-------- MATERIAL SHOWN --------

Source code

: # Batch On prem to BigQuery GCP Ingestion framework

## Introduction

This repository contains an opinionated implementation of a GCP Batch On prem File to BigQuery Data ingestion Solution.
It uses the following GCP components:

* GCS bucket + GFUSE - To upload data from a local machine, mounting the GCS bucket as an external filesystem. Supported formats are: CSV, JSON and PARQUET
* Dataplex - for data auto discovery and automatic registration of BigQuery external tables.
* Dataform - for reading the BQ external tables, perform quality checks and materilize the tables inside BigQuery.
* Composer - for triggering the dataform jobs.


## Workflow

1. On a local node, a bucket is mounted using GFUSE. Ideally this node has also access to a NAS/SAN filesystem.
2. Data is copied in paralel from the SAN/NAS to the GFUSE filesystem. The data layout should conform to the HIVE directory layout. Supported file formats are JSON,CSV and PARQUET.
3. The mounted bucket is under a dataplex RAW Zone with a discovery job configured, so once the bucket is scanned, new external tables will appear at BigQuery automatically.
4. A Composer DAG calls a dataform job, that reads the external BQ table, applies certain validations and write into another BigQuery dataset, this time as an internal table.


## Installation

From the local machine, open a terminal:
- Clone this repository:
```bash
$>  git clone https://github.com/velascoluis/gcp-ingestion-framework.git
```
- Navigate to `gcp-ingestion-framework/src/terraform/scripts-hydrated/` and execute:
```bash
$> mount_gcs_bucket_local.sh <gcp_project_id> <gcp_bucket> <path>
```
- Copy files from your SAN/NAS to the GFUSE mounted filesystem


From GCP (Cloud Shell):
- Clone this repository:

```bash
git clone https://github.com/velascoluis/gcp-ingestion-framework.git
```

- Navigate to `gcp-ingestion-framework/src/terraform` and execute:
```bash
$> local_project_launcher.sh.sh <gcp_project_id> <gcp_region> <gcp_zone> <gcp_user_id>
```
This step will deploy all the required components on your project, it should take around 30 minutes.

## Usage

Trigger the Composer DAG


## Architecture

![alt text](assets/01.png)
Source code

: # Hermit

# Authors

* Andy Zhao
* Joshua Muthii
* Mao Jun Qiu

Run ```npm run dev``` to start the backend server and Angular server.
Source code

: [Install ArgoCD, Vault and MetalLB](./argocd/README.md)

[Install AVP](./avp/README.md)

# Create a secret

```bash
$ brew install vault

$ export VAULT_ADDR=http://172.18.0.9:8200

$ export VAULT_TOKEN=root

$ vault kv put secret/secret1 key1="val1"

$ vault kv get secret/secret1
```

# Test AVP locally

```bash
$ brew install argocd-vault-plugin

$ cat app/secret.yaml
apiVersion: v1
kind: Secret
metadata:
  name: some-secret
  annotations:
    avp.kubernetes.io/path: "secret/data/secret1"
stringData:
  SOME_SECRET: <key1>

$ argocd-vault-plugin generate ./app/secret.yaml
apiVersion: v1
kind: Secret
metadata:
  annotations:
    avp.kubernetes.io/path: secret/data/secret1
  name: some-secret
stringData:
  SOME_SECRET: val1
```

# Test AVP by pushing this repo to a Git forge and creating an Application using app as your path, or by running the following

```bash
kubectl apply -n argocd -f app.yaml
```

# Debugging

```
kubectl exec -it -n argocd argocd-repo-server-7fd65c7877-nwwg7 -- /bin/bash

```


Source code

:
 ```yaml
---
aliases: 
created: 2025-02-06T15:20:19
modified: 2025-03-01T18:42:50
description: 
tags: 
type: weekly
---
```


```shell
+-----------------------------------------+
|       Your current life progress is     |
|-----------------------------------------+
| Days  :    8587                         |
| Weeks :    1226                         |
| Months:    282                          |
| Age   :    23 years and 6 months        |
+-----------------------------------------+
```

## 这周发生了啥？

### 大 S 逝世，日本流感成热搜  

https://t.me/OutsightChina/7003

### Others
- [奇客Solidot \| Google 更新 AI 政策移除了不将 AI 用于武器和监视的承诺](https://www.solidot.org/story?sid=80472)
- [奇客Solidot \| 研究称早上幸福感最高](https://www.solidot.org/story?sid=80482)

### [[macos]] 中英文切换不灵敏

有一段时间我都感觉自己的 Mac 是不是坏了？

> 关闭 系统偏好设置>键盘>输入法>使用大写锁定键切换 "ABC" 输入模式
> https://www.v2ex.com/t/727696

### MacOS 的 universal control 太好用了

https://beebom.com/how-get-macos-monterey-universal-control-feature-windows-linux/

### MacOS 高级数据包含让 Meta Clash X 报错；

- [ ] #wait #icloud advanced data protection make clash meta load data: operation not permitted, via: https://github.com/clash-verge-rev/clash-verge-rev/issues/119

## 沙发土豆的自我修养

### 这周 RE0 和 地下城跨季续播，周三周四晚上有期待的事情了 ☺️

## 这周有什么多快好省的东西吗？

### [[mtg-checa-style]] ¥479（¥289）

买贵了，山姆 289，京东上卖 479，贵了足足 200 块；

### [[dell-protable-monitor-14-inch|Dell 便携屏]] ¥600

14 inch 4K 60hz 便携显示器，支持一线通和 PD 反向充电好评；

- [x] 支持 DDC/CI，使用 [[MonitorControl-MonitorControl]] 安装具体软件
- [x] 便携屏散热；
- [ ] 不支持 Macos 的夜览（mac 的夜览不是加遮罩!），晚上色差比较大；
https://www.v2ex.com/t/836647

--------

**DESCRIPTION OF THE TASK**
The complete set of entries above must be reproduced verbatim.

**ANSWER SPACE**
Source code

: # Batch On prem to BigQuery GCP Ingestion framework

## Introduction

This repository contains an opinionated implementation of a GCP Batch On prem File to BigQuery Data ingestion Solution.
It uses the following GCP components:

* GCS bucket + GFUSE - To upload data from a local machine, mounting the GCS bucket as an external filesystem. Supported formats are: CSV, JSON and PARQUET
* Dataplex - for data auto discovery and automatic registration of BigQuery external tables.
* Dataform - for reading the BQ external tables, perform quality checks and materilize the tables inside BigQuery.
* Composer - for triggering the dataform jobs.


## Workflow

1. On a local node, a bucket is mounted using GFUSE. Ideally this node has also access to a NAS/SAN filesystem.
2. Data is copied in paralel from the SAN/NAS to the GFUSE filesystem. The data layout should conform to the HIVE directory layout. Supported file formats are JSON,CSV and PARQUET.
3. The mounted bucket is under a dataplex RAW Zone with a discovery job configured, so once the bucket is scanned, new external tables will appear at BigQuery automatically.
4. A Composer DAG calls a dataform job, that reads the external BQ table, applies certain validations and write into another BigQuery dataset, this time as an internal table.


## Installation

From the local machine, open a terminal:
- Clone this repository:
```bash
$>  git clone https://github.com/velascoluis/gcp-ingestion-framework.git
```
- Navigate to `gcp-ingestion-framework/src/terraform/scripts-hydrated/` and execute:
```bash
$> mount_gcs_bucket_local.sh <gcp_project_id> <gcp_bucket> <path>
```
- Copy files from your SAN/NAS to the GFUSE mounted filesystem


From GCP (Cloud Shell):
- Clone this repository:

```bash
git clone https://github.com/velascoluis/gcp-ingestion-framework.git
```

- Navigate to `gcp-ingestion-framework/src/terraform` and execute:
```bash
$> local_project_launcher.sh.sh <gcp_project_id> <gcp_region> <gcp_zone> <gcp_user_id>
```
This step will deploy all the required components on your project, it should take around 30 minutes.

## Usage

Trigger the Composer DAG


## Architecture

![alt text](assets/01.png)
Source code

: # Hermit

# Authors

* Andy Zhao
* Joshua Muthii
* Mao Jun Qiu

Run ```npm run dev``` to start the backend server and Angular server.
Source code

: [Install ArgoCD, Vault and MetalLB](./argocd/README.md)

[Install AVP](./avp/README.md)

# Create a secret

```bash
$ brew install vault

$ export VAULT_ADDR=http://172.18.0.9:8200

$ export VAULT_TOKEN=root

$ vault kv put secret/secret1 key1="val1"

$ vault kv get secret/secret1
```

# Test AVP locally

```bash
$ brew install argocd-vault-plugin

$ cat app/secret.yaml
apiVersion: v1
kind: Secret
metadata:
  name: some-secret
  annotations:
    avp.kubernetes.io/path: "secret/data/secret1"
stringData:
  SOME_SECRET: <key1>

$ argocd-vault-plugin generate ./app/secret.yaml
apiVersion: v1
kind: Secret
metadata:
  annotations:
    avp.kubernetes.io/path: secret/data/secret1
  name: some-secret
stringData:
  SOME_SECRET: val1
```

# Test AVP by pushing this repo to a Git forge and creating an Application using app as your path, or by running the following

```bash
kubectl apply -n argocd -f app.yaml
```

# Debugging

```
kubectl exec -it -n argocd argocd-repo-server-7fd65c7877-nwwg7 -- /bin/bash

```


Source code

:
 ```yaml
---
aliases: 
created: 2025-02-06T15:20:19
modified: 2025-03-01T18:42:50
description: 
tags: 
type: weekly
---
```


```shell
+-----------------------------------------+
|       Your current life progress is     |
|-----------------------------------------+
| Days  :    8587                         |
| Weeks :    1226                         |
| Months:    282                          |
| Age   :    23 years and 6 months        |
+-----------------------------------------+
```

## 这周发生了啥？

### 大 S 逝世，日本流感成热搜  

https://t.me/OutsightChina/7003

### Others
- [奇客Solidot \| Google 更新 AI 政策移除了不将 AI 用于武器和监视的承诺](https://www.solidot.org/story?sid=80472)
- [奇客Solidot \| 研究称早上幸福感最高](https://www.solidot.org/story?sid=80482)

### [[macos]] 中英文切换不灵敏

有一段时间我都感觉自己的 Mac 是不是坏了？

> 关闭 系统偏好设置>键盘>输入法>使用大写锁定键切换 "ABC" 输入模式
> https://www.v2ex.com/t/727696

### MacOS 的 universal control 太好用了

https://beebom.com/how-get-macos-monterey-universal-control-feature-windows-linux/

### MacOS 高级数据包含让 Meta Clash X 报错；

- [ ] #wait #icloud advanced data protection make clash meta load data: operation not permitted, via: https://github.com/clash-verge-rev/clash-verge-rev/issues/119

## 沙发土豆的自我修养

### 这周 RE0 和 地下城跨季续播，周三周四晚上有期待的事情了 ☺️

## 这周有什么多快好省的东西吗？

### [[mtg-checa-style]] ¥479（¥289）

买贵了，山姆 289，京东上卖 479，贵了足足 200 块；

### [[dell-protable-monitor-14-inch|Dell 便携屏]] ¥600

14 inch 4K 60hz 便携显示器，支持一线通和 PD 反向充电好评；

- [x] 支持 DDC/CI，使用 [[MonitorControl-MonitorControl]] 安装具体软件
- [x] 便携屏散热；
- [ ] 不支持 Macos 的夜览（mac 的夜览不是加遮罩!），晚上色差比较大；
https://www.v2ex.com/t/836647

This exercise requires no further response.